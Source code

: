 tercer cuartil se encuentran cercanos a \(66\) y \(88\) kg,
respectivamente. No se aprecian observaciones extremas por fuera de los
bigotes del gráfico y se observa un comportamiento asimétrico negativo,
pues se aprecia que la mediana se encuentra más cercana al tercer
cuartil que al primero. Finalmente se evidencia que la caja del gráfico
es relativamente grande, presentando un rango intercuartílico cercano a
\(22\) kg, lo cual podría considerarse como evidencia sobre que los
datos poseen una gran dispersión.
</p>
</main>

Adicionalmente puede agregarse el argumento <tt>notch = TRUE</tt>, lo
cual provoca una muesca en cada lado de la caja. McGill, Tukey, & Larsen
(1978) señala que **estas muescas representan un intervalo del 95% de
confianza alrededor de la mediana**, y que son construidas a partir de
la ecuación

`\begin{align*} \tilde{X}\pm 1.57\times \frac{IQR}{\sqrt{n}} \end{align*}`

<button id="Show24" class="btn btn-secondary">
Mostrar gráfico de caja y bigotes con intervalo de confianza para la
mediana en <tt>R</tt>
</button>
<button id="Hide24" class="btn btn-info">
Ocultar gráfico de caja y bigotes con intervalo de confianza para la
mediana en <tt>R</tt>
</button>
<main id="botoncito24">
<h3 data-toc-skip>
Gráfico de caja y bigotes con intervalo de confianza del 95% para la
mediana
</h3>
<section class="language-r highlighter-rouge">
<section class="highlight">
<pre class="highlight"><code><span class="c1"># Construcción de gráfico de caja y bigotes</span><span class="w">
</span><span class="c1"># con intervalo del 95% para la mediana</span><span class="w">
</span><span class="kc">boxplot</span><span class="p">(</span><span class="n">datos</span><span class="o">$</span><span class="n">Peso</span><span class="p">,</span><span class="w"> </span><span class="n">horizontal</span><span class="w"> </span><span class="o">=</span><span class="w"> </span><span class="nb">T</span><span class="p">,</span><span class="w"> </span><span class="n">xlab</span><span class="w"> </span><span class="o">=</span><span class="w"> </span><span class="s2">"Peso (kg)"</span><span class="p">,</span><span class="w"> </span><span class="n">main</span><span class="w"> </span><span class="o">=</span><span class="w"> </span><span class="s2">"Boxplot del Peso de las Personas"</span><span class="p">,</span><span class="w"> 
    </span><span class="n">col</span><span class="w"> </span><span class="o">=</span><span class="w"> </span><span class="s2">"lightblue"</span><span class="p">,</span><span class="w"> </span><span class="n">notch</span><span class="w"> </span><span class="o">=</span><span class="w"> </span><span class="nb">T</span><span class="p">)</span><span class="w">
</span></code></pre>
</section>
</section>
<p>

How to complete this task: Where the material contains a line with "evidencia", return that line.

Exercise result:
cuartil que al primero. Finalmente se evidencia que la caja del gráfico
\(22\) kg, lo cual podría considerarse como evidencia sobre que los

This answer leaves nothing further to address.